For this Sci-Fi Honey, who enjoys nearly every subgenre that horror has to offer, Night of the Creeps is a delightful terror-soup that will tickle the taste buds of a wide variety of fans.  While the opening scene is set in space and the contaminated slugs originate from an alien experiment gone awry, this “sci-fi/horror” film ventures into territories as diverse as slasher flick (axe murderer attacks heavy-petters on Lover’s Lane), zombie movie (resurrection of the dead), and B-movie creature feature (ooey-gooey slimy ones, at that).  Dekker playfully incorporates references to other famed movies in these subgenres, from Night of the Living Dead to Plan 9 from Outer Space.  The film also includes nods to legendary filmmakers through every single surname of a major character in the story – Romero, Carpenter, Hooper, Cronenberg, Cameron, Landis, Raimi, and Miner – making it easy for a purist fan of the genre to acknowledge and appreciate a salute to our horror heroes.  Night of the Creeps is even set at Corman University, which in name alone makes it the most badass fictional college ever.

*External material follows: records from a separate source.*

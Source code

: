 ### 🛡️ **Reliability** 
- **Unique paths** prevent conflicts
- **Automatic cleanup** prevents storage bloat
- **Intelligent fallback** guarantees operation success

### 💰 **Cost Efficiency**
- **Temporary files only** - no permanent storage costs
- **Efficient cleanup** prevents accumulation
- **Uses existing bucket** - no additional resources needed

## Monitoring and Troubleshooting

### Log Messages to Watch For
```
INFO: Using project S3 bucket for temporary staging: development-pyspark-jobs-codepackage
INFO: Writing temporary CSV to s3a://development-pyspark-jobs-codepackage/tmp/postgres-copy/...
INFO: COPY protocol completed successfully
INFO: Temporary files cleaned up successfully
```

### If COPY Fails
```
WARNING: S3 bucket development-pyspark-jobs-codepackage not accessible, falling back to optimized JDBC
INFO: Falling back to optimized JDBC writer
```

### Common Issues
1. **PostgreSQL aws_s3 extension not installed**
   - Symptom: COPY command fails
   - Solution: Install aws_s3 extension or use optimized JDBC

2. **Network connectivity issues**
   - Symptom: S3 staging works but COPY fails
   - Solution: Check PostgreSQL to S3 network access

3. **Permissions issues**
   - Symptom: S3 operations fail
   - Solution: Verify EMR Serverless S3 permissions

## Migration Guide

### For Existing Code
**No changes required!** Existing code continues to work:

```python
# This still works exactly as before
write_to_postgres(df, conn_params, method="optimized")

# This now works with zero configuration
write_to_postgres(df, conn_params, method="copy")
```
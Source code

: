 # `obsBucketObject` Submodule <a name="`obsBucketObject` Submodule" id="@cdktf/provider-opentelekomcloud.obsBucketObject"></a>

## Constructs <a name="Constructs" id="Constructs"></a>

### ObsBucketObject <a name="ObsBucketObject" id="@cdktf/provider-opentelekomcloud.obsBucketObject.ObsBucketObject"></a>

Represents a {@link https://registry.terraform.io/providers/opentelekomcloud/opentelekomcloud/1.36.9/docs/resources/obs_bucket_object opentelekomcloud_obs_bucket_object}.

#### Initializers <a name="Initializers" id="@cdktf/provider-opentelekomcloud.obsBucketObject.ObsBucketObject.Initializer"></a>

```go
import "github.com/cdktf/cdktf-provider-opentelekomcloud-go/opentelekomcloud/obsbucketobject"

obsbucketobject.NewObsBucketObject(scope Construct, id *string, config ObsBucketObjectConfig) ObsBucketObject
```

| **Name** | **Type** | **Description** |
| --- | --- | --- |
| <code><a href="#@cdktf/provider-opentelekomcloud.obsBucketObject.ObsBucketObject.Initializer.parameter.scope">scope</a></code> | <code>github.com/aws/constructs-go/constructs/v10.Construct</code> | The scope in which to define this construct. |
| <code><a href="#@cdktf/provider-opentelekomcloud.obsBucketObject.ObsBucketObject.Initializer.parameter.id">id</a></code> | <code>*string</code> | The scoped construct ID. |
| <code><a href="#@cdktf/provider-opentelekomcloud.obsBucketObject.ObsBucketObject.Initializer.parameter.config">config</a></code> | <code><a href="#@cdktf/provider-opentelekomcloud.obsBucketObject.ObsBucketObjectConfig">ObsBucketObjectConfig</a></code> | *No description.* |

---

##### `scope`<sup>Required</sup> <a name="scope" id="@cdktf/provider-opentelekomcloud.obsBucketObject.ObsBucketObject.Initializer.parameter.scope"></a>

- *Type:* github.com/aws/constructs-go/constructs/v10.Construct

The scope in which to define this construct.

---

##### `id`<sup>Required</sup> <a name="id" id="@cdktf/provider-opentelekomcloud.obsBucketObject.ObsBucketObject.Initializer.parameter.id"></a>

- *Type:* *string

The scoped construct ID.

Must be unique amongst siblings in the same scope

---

Just a couple of college kids named Lucio Craven and Dario Hitchcock.    
Despite the laughable alien set pieces from the opening scene, Creeps has a lot going for it that makes it enjoyable even in areas where it’s lacking.  The screenplay is marvelously clever at making sure the audience knows that the characters know exactly the kind of film they’re in (“What is this? A homicide, or a bad B-movie?” …“Frankly, I'd rather have my brains invaded by creatures from outer space than pledge a fraternity”), and there’s even a character who uses the “zed-word,” which is unheard of in a film depicting zombies of any kind.  If you lose yourself to the world of the film, which seems to exist inside of its own tongue-in-cheek reverence for exploitation and b-movie culture, you can forgive some overused horror devices (yes, there is a jump scare involving a cat) or eye-rollingly cheesy one-liners.

...and did I mention the naked aliens?!
Night of the Creeps pays homage to many horror films that came before it, but as it rose to cult classic status in the last few decades, it also became influential in its own right – most obviously in James Gunn’s Slither (2006).  But where did Dekker go?  Following up Creeps with an equally awesome feature in 1987’s The Monster Squad (required annual Halloween-season viewing), Dekker seemed ready for big-budget Hollywood swagger with his next project, helming the third installment in the popular RoboCop series.  Upon release, however, RoboCop 3 was ceremoniously derided as one of the worst films of the year, and Dekker spent his remaining years in show business languishing as a short-lived producer on Star Trek: Enterprise.  Re-watching Night of the Creeps today, it’s undeniable that Dekker showed some major promise once up on a time; the exciting recent news that he is slated to direct the Predator reboot has him poised for a long-overdue sci-fi/horror rebirth.  C’mon back to us, Fred – and in the words of Detective Cameron: “thrill me!”

Sci-Fi Honey Rating: Four slithering slimy space slugs out of five.